Un bimbo di uno o due anni va ancora tenuto per mano quando si cammina per strada, ma a cinque - sei anni lo si può lasciare libero di correre sul marciapiede, certi che non attraverserà da solo la strada. E ora arriviamo al vostro dilemma con i nonni che, se ho ben compreso, sono poco propensi a dire il "No". Facciamo un esempio: il vostro cucciolotto si avvicina al caminetto dove rosolano, per la gioia dei commensali, delle belle bistecche. L'adulto richiama il bimbo: "Vieni di qui, c'è un bellissimo giocattolo nuovo!", e il bimbo, allettato dalla lusinga, cambia direzione. Ma l'insidia di questa tecnica è duplice: Che succede se non abbiamo un bellissimo giocattolo nuovo, o in ogni caso non si persuade il bimbo a fargli cambiare direzione? Soprattutto, e questo è l'aspetto più importante, come questo bambino potrà mai capire che un caminetto acceso è potenzialmente fonte di pericolo, e che quello che in sostanza gli si chiede è un comportamento attento e accorto? Mi sovvengono ulteriori considerazioni, senz'altro accessorie e meno rilevanti: Se il caminetto si accende tutti i giorni, diventerà un incubo per l'intera famiglia: quanti giocattoli, o quante fantasiose scuse per distrarre il bimbo nella sua intrepida marcia??? E quando lo sviluppo linguistico lo sorreggerà, e dichiarerà fermamente: "Io cucino bistecche!!!", cosa si dovranno inventare i poveri genitori per distrarre la sua attenzione? E moltiplicando la situazione "caminetto" per le centinaia di situazioni pericolose che quotidianamente si vivono in casa, posso prevedere un tracollo totale: soprassedendo sullo stress che si induce negli adulti, con la tecnica suggerita dai nonni questo bimbo non imparerà mai a discernere le fonti di pericolo, non presterà mai maggiore attenzione ad alcune situazioni e, in definitiva, crescerà senza imparare nulla.
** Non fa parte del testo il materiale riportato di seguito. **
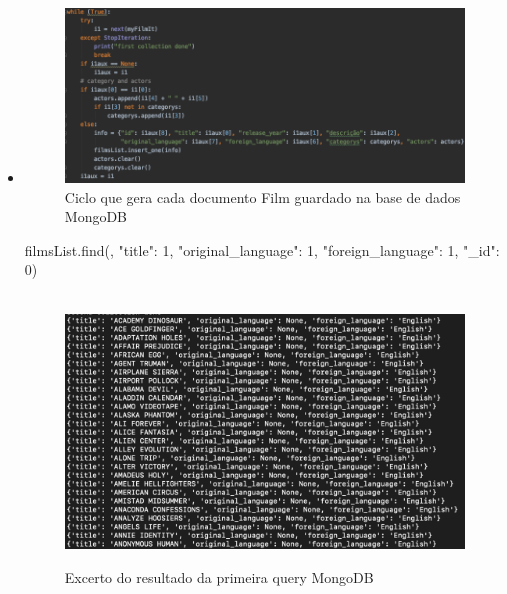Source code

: \begin{itemize}
\item \begin{figure}[H]

  \centering

  \includegraphics[scale = 0.40]{ciclo.png}

  \caption {Ciclo que gera cada documento Film guardado na base de dados MongoDB}

  \label {fig1}

\end{figure}filmsList.find({}, {"title": 1, "original\_language": 1, "foreign\_language": 1, "\_id": 0})

\begin{figure}[H]

  \centering

  \hbox{\hspace{-11.5em} \includegraphics[scale = 0.45]{mongoQuery1.png}}

  \caption {Excerto do resultado da primeira query MongoDB}

  \label {fig2}

\end{figure}

\end{itemize}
La tecnica dei nonni io la trovo più appropriata ad altri e differenti contesti educativi: per esempio quando il vostro bimbetto vi sparerà la sua prima, allucinante parolaccia. In quella situazione trovo inutile e fuori luogo tormentarlo con domande tipo "Dove l'hai sentita?", "Chi te l'ha detta?". Non creiamogli noi le associazioni mentali con cui richiamare alla memoria un termine: meglio far finta di niente e sperare nell'oblio. In molte altre situazioni, però, il No va detto forte e chiaro, e il vostro bambino dovrà imparare a tollerare le frustrazioni, necessariamente, in ragione del suo futuro adattamento. Ma non drammatizziamo. La piccola privazione quotidiana è meno dolorosa di quanto possiate immaginare: come la dieta.